Succession planning key to riding out crisis

It’s about asking, ‘Do we have leaders that are demonstrating the right competencies that are going to take us forward?’

Succession planning key to riding out crisis

As 2020 fades into the distance, many leaders will have to turn their attention to succession planning, according to a leadership expert.

“Many organizations have realized they don’t have good emergency plans in place. What COVID did is really point to ‘You better have something in place in case your most important people, your most important roles are taken out temporarily or, dare I say, permanently,’” says Andrea Plotnick, senior vice president of board and executive solutions at leadership development consultants LHH in Toronto.

With COVID still in place, a strong emergency plan will also enable organizations to ride out the crisis but it should differ from a solid succession plan, according to Plotnick.

“Typically in an emergency, you want a steady hand at the wheel; you’re not usually looking for somebody who’s going to make big strategic shifts but it’s somebody who will — if you’re a publicly traded organization — send all the signals that you’ve got a competent individual running the show and they’re not going to do anything rash.”

New competencies?

For many companies, the confluence of events in 2021 could bring about new changes to what is expected of C-suite members, says Plotnick.
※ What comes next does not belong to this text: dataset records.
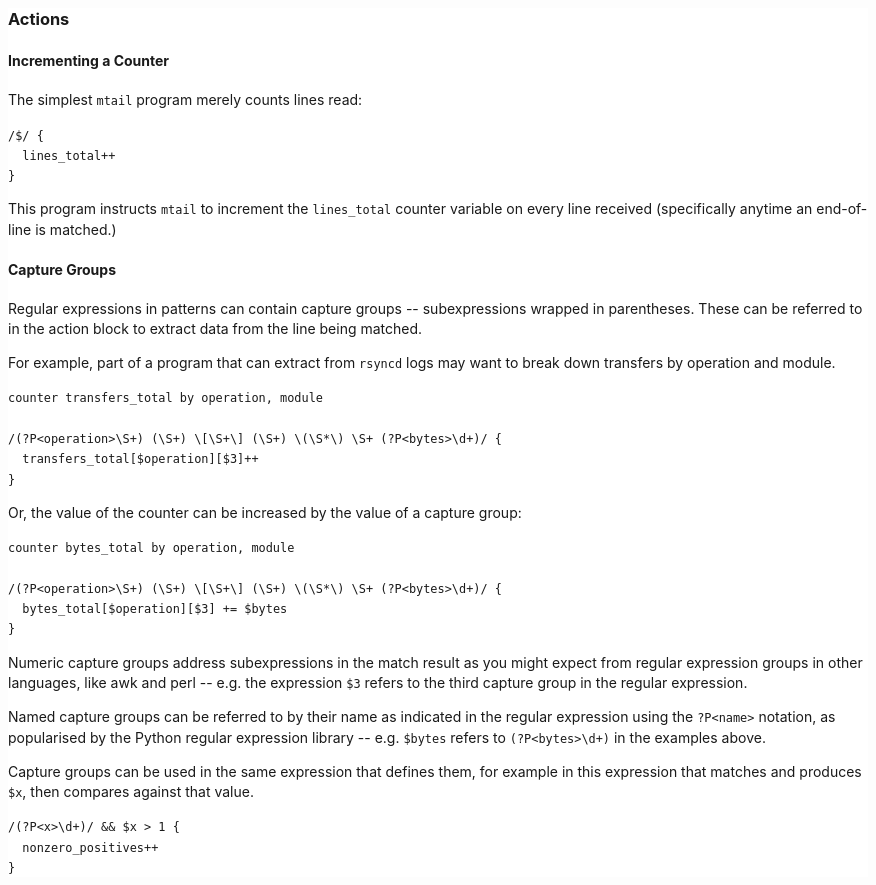 ### Actions

#### Incrementing a Counter

The simplest `mtail` program merely counts lines read:

```
/$/ {
  lines_total++
}
```

This program instructs `mtail` to increment the `lines_total` counter variable on
every line received (specifically anytime an end-of-line is matched.)

#### Capture Groups

Regular expressions in patterns can contain capture groups -- subexpressions
wrapped in parentheses. These can be referred to in the action block to extract
data from the line being matched.

For example, part of a program that can extract from `rsyncd` logs may want to
break down transfers by operation and module.

```
counter transfers_total by operation, module

/(?P<operation>\S+) (\S+) \[\S+\] (\S+) \(\S*\) \S+ (?P<bytes>\d+)/ {
  transfers_total[$operation][$3]++
}
```

Or, the value of the counter can be increased by the value of a capture group:

```
counter bytes_total by operation, module

/(?P<operation>\S+) (\S+) \[\S+\] (\S+) \(\S*\) \S+ (?P<bytes>\d+)/ {
  bytes_total[$operation][$3] += $bytes
}
```

Numeric capture groups address subexpressions in the match result as you might
expect from regular expression groups in other languages, like awk and perl --
e.g. the expression `$3` refers to the third capture group in the regular
expression.

Named capture groups can be referred to by their name as indicated in the
regular expression using the `?P<name>` notation, as popularised by the Python
regular expression library -- e.g. `$bytes` refers to `(?P<bytes>\d+)` in the
examples above.

Capture groups can be used in the same expression that defines them, for example
in this expression that matches and produces `$x`, then compares against that
value.

```
/(?P<x>\d+)/ && $x > 1 {
  nonzero_positives++
}
```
“With COVID and Black Lives Matter and I’m going to call it the zeitgeist, demographic and societal trends are really pointing out that there are new competencies that are going to be important. It’s not that they weren’t important before but they’re becoming amplified in importance.”

For example, compassion and understanding are among the new capabilities that will have to become baked into a successful executive’s makeup, she says.


Andrea Plotnick

“Being able to connect with empathy, being able to manage a remote workforce, being able to be inclusive, all of those, it is raising the question: ‘Do we have leaders that are demonstrating the right competencies that are going to take us forward?’”

Planning for contingencies will become crucial for companies hoping to survive and thrive after the pandemic, according to Plotnick.

“You don’t want your default position to be you have to go for an interim individual. It’s good to have that option but you don’t want it to be your only option because you didn’t plan.”

And with years of cost-cutting, layers of organizations have been removed and very often there is a big jump between non-executive roles into executive roles, which requires a lot more development, says Plotnick.

“It’s having to think through what development, what succession planning needs to look like, at least at this point in time when everything is done remotely.”

Part of a successful succession plan should be “future-focused” and include questions such as “What are the key accountabilities of the role with that forward focus? What are the types of competencies, behaviours and knowledge that are going to be really important again, with that forward focus?” says Plotnick.

Focus on culture

Culture fit is also a key part of that succession plan, she says.

“Many organizations who are looking to transform are leveraging the pandemic to come out stronger, reimagined, rebuilt, transformed, and really thinking through what are the attributes of your culture? That’s number one, having that clear success profile because that really serves as the foundation for determining who the right people are for the role.”

When dealing with bringing on new employees remotely during the pandemic, it’s good to “mimic” plans that are already in place, she says.

“Have regularly scheduled meeting, make sure that the whole process is thought through but translated into a virtual environment, making sure that from the second the individual signs on the dotted line that they’re taking on the role, that all the appropriate meetings are set up for them, that there is ample opportunity,” says Plotnick.

“And if it’s for the CEO role in particular, they have ample opportunity to meet one-on-one with board members, with key executives, with HR, providing them with a real high-touch virtual way of understanding who the organization is.”

Meanwhile, organizations should keep any eye out for a “shadow culture” that often doesn’t present itself to senior leaders while some companies may have to create a new “head of remote” in the new dispersed reality.